On 30 October 2014, the UK (English) High Court handed down a judgment considering limitation issues in the context of a competition damages claim. This is the first time the issue has been dealt with by a UK court, and it is now the leading case on the point in the UK.
The case forms part of the UK litigation against Visa for damages arising from breaches of EU and UK competition law in relation to Visa’s multilateral interchange fees. Visa had sought strikeout/summary judgment for the part of the claimant’s actions relating to infringement of competition law more than six years (being the normal limitation period) before the date on which they brought the actions (in 2013).
Under UK law, where any fact relevant to the claimant’s right of action has been deliberately concealed from it by the defendant, the period of limitation does not begin to run until the claimant has discovered the concealment or could with reasonable diligence have discovered it.
The issue was whether the public decisions and pronouncements of the EC and UK Office of Fair Trading (OFT) before 2007 meant that the claimants knew or could with reasonable diligence have identified information sufficient to establish a prima facie case.

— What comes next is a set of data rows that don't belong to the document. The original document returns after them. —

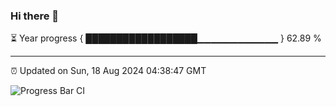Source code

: ### Hi there 👋

⏳ Year progress { ██████████████████▁▁▁▁▁▁▁▁▁▁▁▁ } 62.89 %

---

⏰ Updated on Sun, 18 Aug 2024 04:38:47 GMT

![Progress Bar CI](https://github.com/IshwaranRudhara/GIT-ACTION/workflows/Progress%20Bar%20CI/badge.svg)
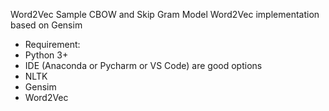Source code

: Word2Vec
Sample CBOW and Skip Gram Model Word2Vec implementation based on Gensim

- Requirement:
- Python 3+
- IDE (Anaconda or Pycharm or VS Code) are good options
- NLTK
- Gensim
- Word2Vec
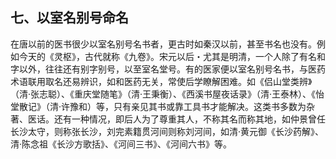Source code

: ## 七、以室名别号命名

在唐以前的医书很少以室名别号名书者，更古时如秦汉以前，甚至书名也没有。例如今天的《灵枢》，古代就称《九卷》。宋元以后・尤其是明清，一个人除了有名和字以外，往往还有别字别号，以至室名堂号。有的医家便以室名别号名书，与医药术语联用取名还易辨识，如和医药无关，常使后学瞭解困难。如《侣山堂类辨》（清·张志聪）、《重庆堂随笔》（清·王秉衡）、《西溪书屋夜话录》（清·王泰林）、《怡堂散记》（清·许豫和）等，只有亲见其书或靠工具书才能解决。这类书多数为杂著、医话。还有一种情况，即后人为了尊重其人，不称其名而称其地，如仲景曾任长沙太守，则称张长沙，刘完素籍贯河间则称刘河间，如清·黄元御《长沙药解》、清·陈念祖《长沙方歌括》、《河间三书》、《河间六书》等。
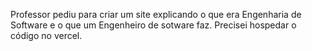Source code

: Professor pediu para criar um site explicando o que era Engenharia de Software e o que um Engenheiro de sotware faz. Precisei hospedar o código no vercel.
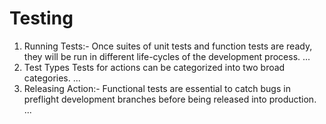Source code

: # Testing
<ol>
<li>Running Tests:- Once suites of unit tests and function tests are ready, they will be run in different life-cycles of the development process. ...</li>
  
<li>Test Types Tests for actions can be categorized into two broad categories. ...</li> 

  <li>Releasing Action:- Functional tests are essential to catch bugs in preflight development branches before being released into production. ...</li>
  
</ol>

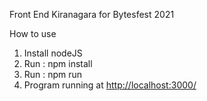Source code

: Front End Kiranagara for Bytesfest 2021

How to use

1. Install nodeJS
2. Run : npm install
3. Run : npm run
4. Program running at <http://localhost:3000/>
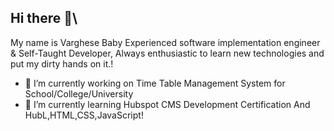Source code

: ## Hi there 👋\
My name is Varghese Baby Experienced software implementation engineer & Self-Taught Developer, Always enthusiastic to learn new technologies and put my dirty hands on it.!

- 🔭 I’m currently working on Time Table Management System for School/College/University
- 🌱 I’m currently learning Hubspot CMS Development Certification And HubL,HTML,CSS,JavaScript!


<!--
**varghese25/varghese25** is a ✨ _special_ ✨ repository because its `README.md` (this file) appears on your GitHub profile.

Here are some ideas to get you started:
- 👯 I’m looking to collaborate on ...
- 🤔 I’m looking for help with ...
- 💬 Ask me about ...
- 📫 How to reach me: ...
     Vbpoulose@gmail.com
- 😄 Pronouns: ...
- ⚡ Fun fact: ...

-->

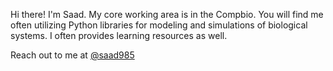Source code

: Hi there!
I'm Saad. My core working area is in the Compbio. You will find me often utilizing Python
libraries for modeling and simulations of biological systems. I often provides learning
resources as well.

Reach out to me at [@saad985](https://www.linkedin.com/in/saad985/)
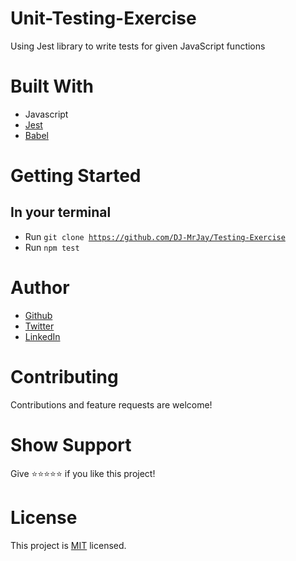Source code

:# Unit-Testing-Exercise
Using Jest library to write tests for given JavaScript functions
 
# Built With
- Javascript
- [Jest](https://jestjs.io)
- [Babel](https://babeljs.io/)

# Getting Started

## In your terminal
- Run <code>git clone https://github.com/DJ-MrJay/Testing-Exercise</code>
- Run <code>npm test</code>

# Author
- [Github](https://github.com/DJ-MrJay)
- [Twitter](https://twitter.com/jonah_wambua)
- [LinkedIn](https://www.linkedin.com/in/mr-jay/)

# Contributing
Contributions and feature requests are welcome!

# Show Support
Give ⭐️⭐️⭐️⭐️⭐️ if you like this project!

# License
This project is [MIT](./MIT.md) licensed.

The judge decided that indeed various EC and OFT documents and an EC decision relating to the issues provided enough information. He did not agree that the case, being a competition damages claim, deserved special treatment. The judge did, however, distinguish true cartel cases, so the “deliberate concealment” exception is very much alive and well for damages claims relating to those.
Nevertheless, in all competition damages cases (including those relating to secret cartels), it is clear that claimants need to be aware of publicly available (or reasonably available) information, because when this comes out the limitation period could start to run.